Prière d'insérer (France)

Publié le par la freniere

De ma vie, je n’aurai jamais rien su faire de particulièrement remarquable pour la gagner, ni pour la perdre.

Voici un témoignage partiel du genre d’activité qui a absorbé la plupart de mon temps.

Qu’il n’y ait pas lieu d’en être exagérément fier, on n’aura pas besoin de me le dire.

Nul doute qu’il y ait eu infiniment mieux à faire.

Mais quoi, l’occasion se dérobe à chaque tournant.
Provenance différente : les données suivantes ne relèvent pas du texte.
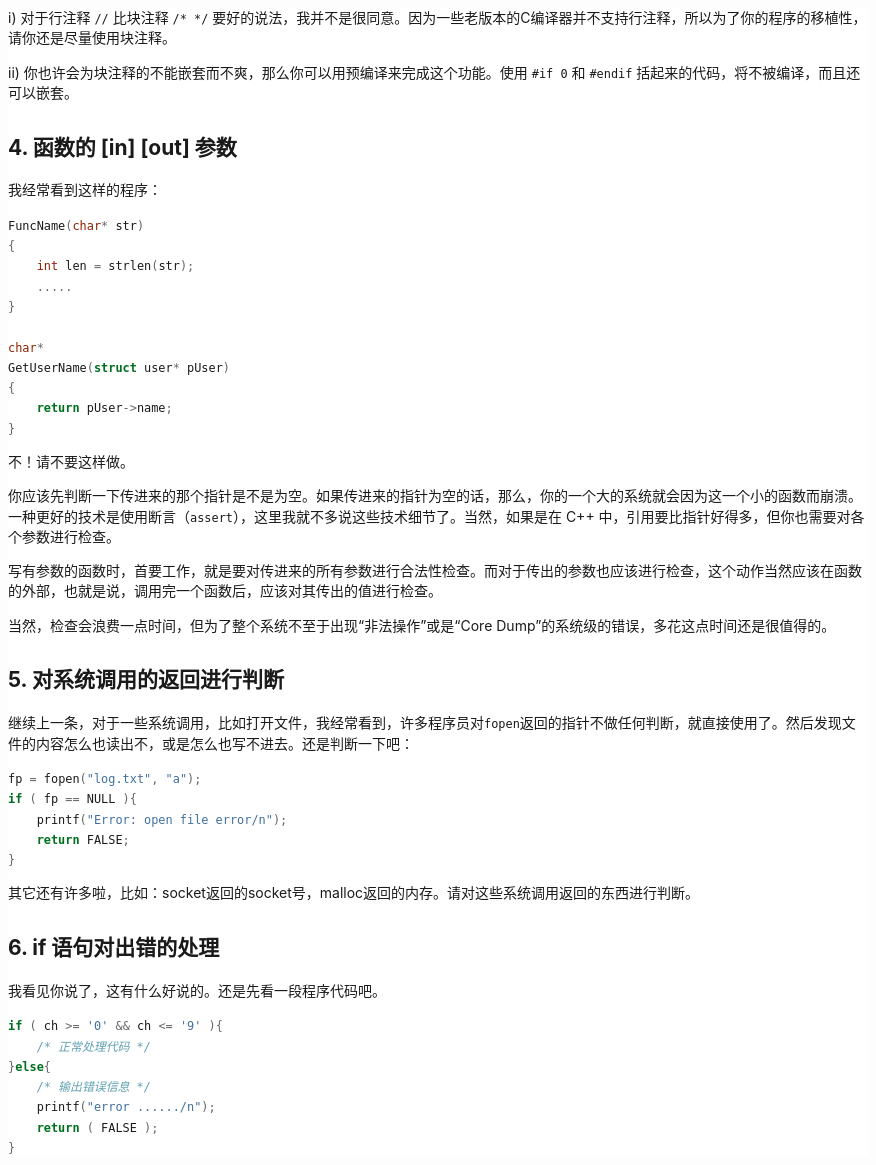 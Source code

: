 i) 对于行注释 `//` 比块注释 `/* */` 要好的说法，我并不是很同意。因为一些老版本的C编译器并不支持行注释，所以为了你的程序的移植性，请你还是尽量使用块注释。

ii) 你也许会为块注释的不能嵌套而不爽，那么你可以用预编译来完成这个功能。使用 `#if 0` 和 `#endif` 括起来的代码，将不被编译，而且还可以嵌套。

## 4. 函数的 [in] [out] 参数

我经常看到这样的程序：

```c
FuncName(char* str)
{
    int len = strlen(str);
    .....
}

char*
GetUserName(struct user* pUser)
{
    return pUser->name;
}
```

不！请不要这样做。

你应该先判断一下传进来的那个指针是不是为空。如果传进来的指针为空的话，那么，你的一个大的系统就会因为这一个小的函数而崩溃。一种更好的技术是使用断言（`assert`），这里我就不多说这些技术细节了。当然，如果是在 C++ 中，引用要比指针好得多，但你也需要对各个参数进行检查。

写有参数的函数时，首要工作，就是要对传进来的所有参数进行合法性检查。而对于传出的参数也应该进行检查，这个动作当然应该在函数的外部，也就是说，调用完一个函数后，应该对其传出的值进行检查。

当然，检查会浪费一点时间，但为了整个系统不至于出现“非法操作”或是“Core Dump”的系统级的错误，多花这点时间还是很值得的。

## 5. 对系统调用的返回进行判断

继续上一条，对于一些系统调用，比如打开文件，我经常看到，许多程序员对`fopen`返回的指针不做任何判断，就直接使用了。然后发现文件的内容怎么也读出不，或是怎么也写不进去。还是判断一下吧：

```c
fp = fopen("log.txt", "a");
if ( fp == NULL ){
    printf("Error: open file error/n");
    return FALSE;
}
```

其它还有许多啦，比如：socket返回的socket号，malloc返回的内存。请对这些系统调用返回的东西进行判断。

## 6. if 语句对出错的处理

我看见你说了，这有什么好说的。还是先看一段程序代码吧。

```c
if ( ch >= '0' && ch <= '9' ){
    /* 正常处理代码 */
}else{
    /* 输出错误信息 */
    printf("error ....../n");
    return ( FALSE );
}
```
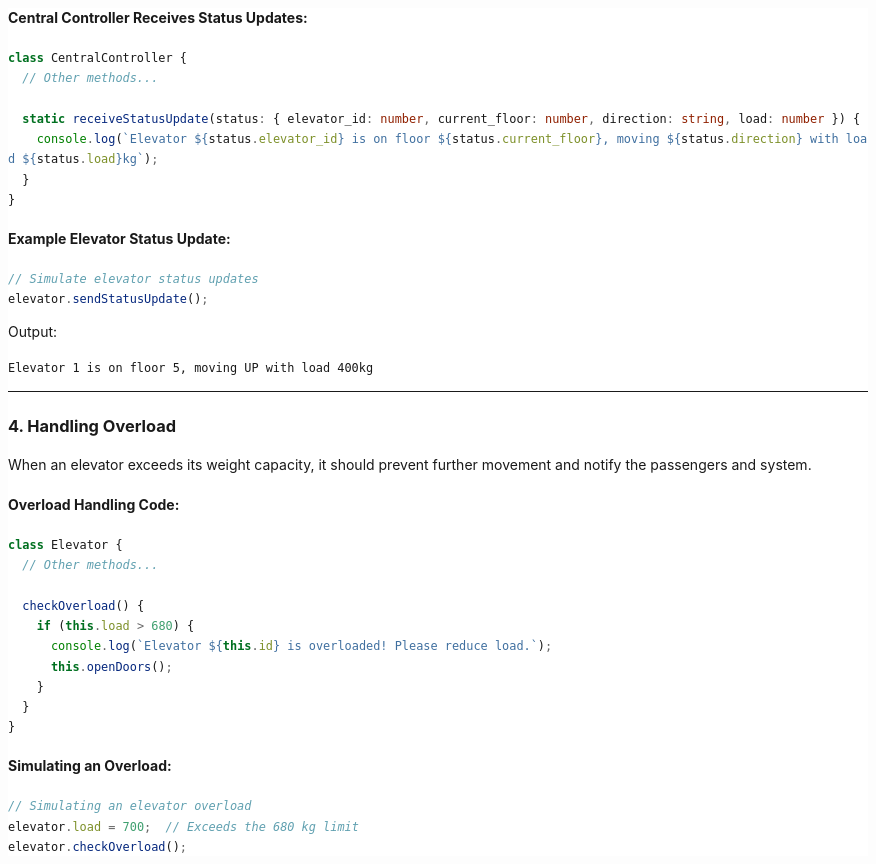 #### **Central Controller Receives Status Updates**:

```typescript
class CentralController {
  // Other methods...

  static receiveStatusUpdate(status: { elevator_id: number, current_floor: number, direction: string, load: number }) {
    console.log(`Elevator ${status.elevator_id} is on floor ${status.current_floor}, moving ${status.direction} with load ${status.load}kg`);
  }
}
```

#### **Example Elevator Status Update**:

```typescript
// Simulate elevator status updates
elevator.sendStatusUpdate();
```

Output:
```
Elevator 1 is on floor 5, moving UP with load 400kg
```

---

### **4. Handling Overload**

When an elevator exceeds its weight capacity, it should prevent further movement and notify the passengers and system.

#### **Overload Handling Code**:

```typescript
class Elevator {
  // Other methods...

  checkOverload() {
    if (this.load > 680) {
      console.log(`Elevator ${this.id} is overloaded! Please reduce load.`);
      this.openDoors();
    }
  }
}
```

#### **Simulating an Overload**:

```typescript
// Simulating an elevator overload
elevator.load = 700;  // Exceeds the 680 kg limit
elevator.checkOverload();
```
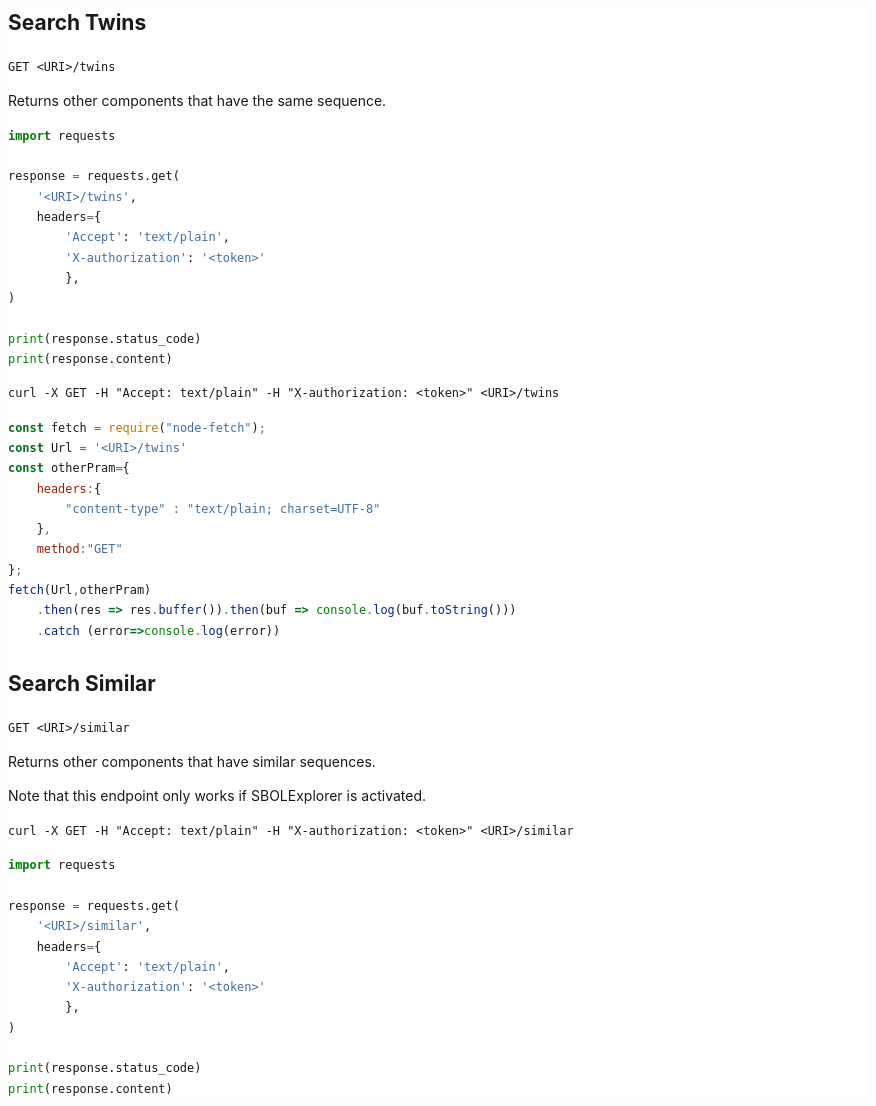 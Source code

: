 
## Search Twins

`GET <URI>/twins`

Returns other components that have the same sequence.

```python
import requests

response = requests.get(
    '<URI>/twins',
    headers={
        'Accept': 'text/plain',
        'X-authorization': '<token>'
        },
)

print(response.status_code)
print(response.content)
```

```plaintext
curl -X GET -H "Accept: text/plain" -H "X-authorization: <token>" <URI>/twins
```

```javascript
const fetch = require("node-fetch");
const Url = '<URI>/twins'
const otherPram={
    headers:{
        "content-type" : "text/plain; charset=UTF-8"
    },
    method:"GET"
};
fetch(Url,otherPram)
    .then(res => res.buffer()).then(buf => console.log(buf.toString()))
    .catch (error=>console.log(error))
```

## Search Similar 

`GET <URI>/similar`

Returns other components that have similar sequences.

Note that this endpoint only works if SBOLExplorer is activated.

```plaintext
curl -X GET -H "Accept: text/plain" -H "X-authorization: <token>" <URI>/similar
```

```python
import requests

response = requests.get(
    '<URI>/similar',
    headers={
        'Accept': 'text/plain',
        'X-authorization': '<token>'
        },
)

print(response.status_code)
print(response.content)
```
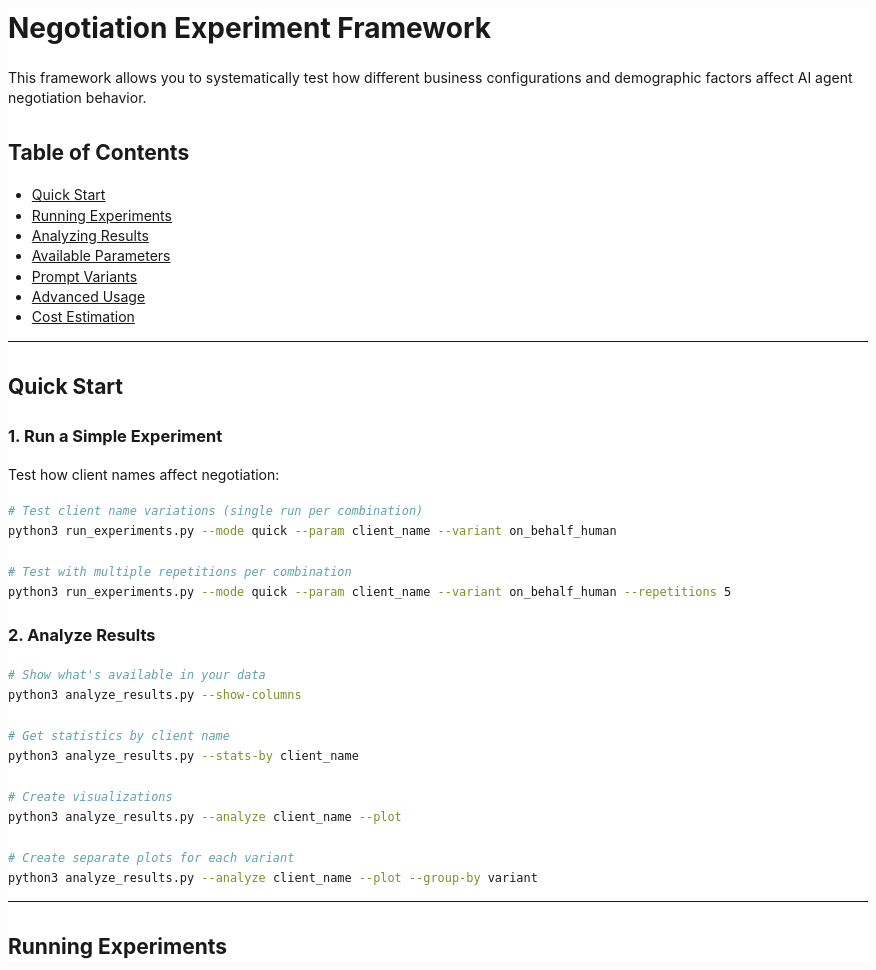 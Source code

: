 # Negotiation Experiment Framework

This framework allows you to systematically test how different business configurations and demographic factors affect AI agent negotiation behavior.

## Table of Contents

- [Quick Start](#quick-start)
- [Running Experiments](#running-experiments)
- [Analyzing Results](#analyzing-results)
- [Available Parameters](#available-parameters)
- [Prompt Variants](#prompt-variants)
- [Advanced Usage](#advanced-usage)
- [Cost Estimation](#cost-estimation)

---

## Quick Start

### 1. Run a Simple Experiment

Test how client names affect negotiation:

```bash
# Test client name variations (single run per combination)
python3 run_experiments.py --mode quick --param client_name --variant on_behalf_human

# Test with multiple repetitions per combination
python3 run_experiments.py --mode quick --param client_name --variant on_behalf_human --repetitions 5
```

### 2. Analyze Results

```bash
# Show what's available in your data
python3 analyze_results.py --show-columns

# Get statistics by client name
python3 analyze_results.py --stats-by client_name

# Create visualizations
python3 analyze_results.py --analyze client_name --plot

# Create separate plots for each variant
python3 analyze_results.py --analyze client_name --plot --group-by variant
```

---

## Running Experiments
Elle s’évanouit comme une ombre.

Pourtant, je suis toujours plutôt en avance aux rendez-vous, parce que l’inexactitude est la politesse du peuple.

Toujours debout aux premières lueurs de l’espoir, je ne cède au sommeil qu’à la plus extrême limite du désastre.

Hier encore, je contemplais les lueurs sinistres d’un ciel bouleversé que reflétait la surface unie d’un étang noir où venaient éclater, par grappes empressées, des bulles d’encre. Toujours, quels que soient les évènements, des bulles d’encre.

Je ne me réveillai, transi de misère et couvert d’une brume glacée, qu’au moment où l’on vint m’avertir que mon meilleur ami était mort assassiné. On avait découvert son corps dans la cave d’un hôtel louche où ne fréquentaient que des gens totalement dépourvus de moyens d’existence. Le commissaire de police me demanda si je pouvais reconnaître le cadavre. Je l’apercevais par l’entrebâillement de la porte. La blessure était vraiment impressionnante. À partir de la pomme d’Adam jusqu’au dessous du nombril, il était ouvert – comme un livre.